The big difference is when they make errors they are errors that are more likely to be difficult for humans to detect.

Good tools should complement tool users. Fill in gaps. But as we've been trying to train agents to replace humans we are not focusing on this distinction. I want my coding agent to make errors that are obvious to me just as I want errors I make to be obvious to it (or for it to be optimized to detect errors I make)

melagonster · 3 months ago
Maybe this is because humans have good intuition to know the difference between us. But this type of intuition does not work on the behaviour of LLMs.
joshribakoff · 3 months ago
That’s why you’ve gotta test your tests. Insert bugs and ensure they fail.
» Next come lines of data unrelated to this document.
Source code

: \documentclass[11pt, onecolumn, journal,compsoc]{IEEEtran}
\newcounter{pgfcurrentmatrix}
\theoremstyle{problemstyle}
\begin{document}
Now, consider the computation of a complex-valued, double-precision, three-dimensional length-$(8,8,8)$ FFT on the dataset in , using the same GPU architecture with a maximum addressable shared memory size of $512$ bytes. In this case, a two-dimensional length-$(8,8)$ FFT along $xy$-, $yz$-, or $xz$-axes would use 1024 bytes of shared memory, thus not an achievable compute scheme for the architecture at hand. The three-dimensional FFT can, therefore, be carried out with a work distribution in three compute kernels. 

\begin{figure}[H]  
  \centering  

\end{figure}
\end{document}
As the sibling comments alluded to, it’s not exclusively an AI problem since multiple people can miss the issue too.

It’s wonderful that AI is an impetus for so many people to finally learn proper engineering principles though!

KurSix · 2 months ago
Mutation testing is becoming the only way to catch AI red-handed. Without mutations you'll be staring at a perfect CI/CD dashboard, unaware that your tests verify absolutely nothing

Yeah, it burns CPU like crazy, but CPU time is dirt cheap right now compared to the cost of an engineer debugging that self-deception in production

vrighter · 3 months ago
but who will test the tests of tests?
smarx007 · 3 months ago
I think the phase change hypothesis* is a bit wrong.

I think it happens not at 100% coverage but at, say, 100% MC/DC test coverage. This is what SQLite and avionics software aim for.

*has not been confirmed by a peer-reviewed research.

cloudhead · 3 months ago
What's MC/DC?
closeparen · 3 months ago
Also true of human-written unit tests. You probably also want to have integration or UI automation tests that cover the end-user scenarios in your product requirements, and invariants that are checked against large numbers of examples either taken from production (sanitized of course), in a shadow environment, or generated if you absolutely must.
theptip · 3 months ago
It’s true - but there are “good code” solutions to this already. For example, BDD / Acceptance Tests can be used to write human-readable specs.

IMO it’s quite boilerplate-y to set this up pre-LLM but probably the ROI is favorable now.

Furthermore, as Uncle Bob has written a lot about, putting effort into structuring your tests well is another area that’s usually under-invested. LLMs often write very repetitive tests, but are happy to DRY out, write factories, etc if you ask them.

notimetorelax · 3 months ago
You’re right. What I like doing in those cases is to review very closely the tests and the assertions. Frequently it’s even faster than looking at the SUT itself.
ruszki · 3 months ago
I heard this “review very closely” thing many times, and rarely means review very closely. Maybe 5% of developers really do this ever, and I probably overestimate it. When people send here AI generated code, it’s quite obvious that they don’t review code properly. There are videos when people recorded how we should use LLMs, and they clearly don’t do this.
eternityforest · 3 months ago
Tests freeze behavior in place, and manual end to end testing can confirm that the most common paths are at least kind of correct ish.

Obviously that's not good enough, but I'd much rather have AI tests than poor test coverage.

dbdoskey · 3 months ago
In theory, that is the benefit of having an agent that is limited to only doing the tests, and an agent that only does the coding, and have them run separately, that way to fix a test, you don't change the test, etc...
eru · 3 months ago
Well, we let humans write both business logic code and tests often enough, too.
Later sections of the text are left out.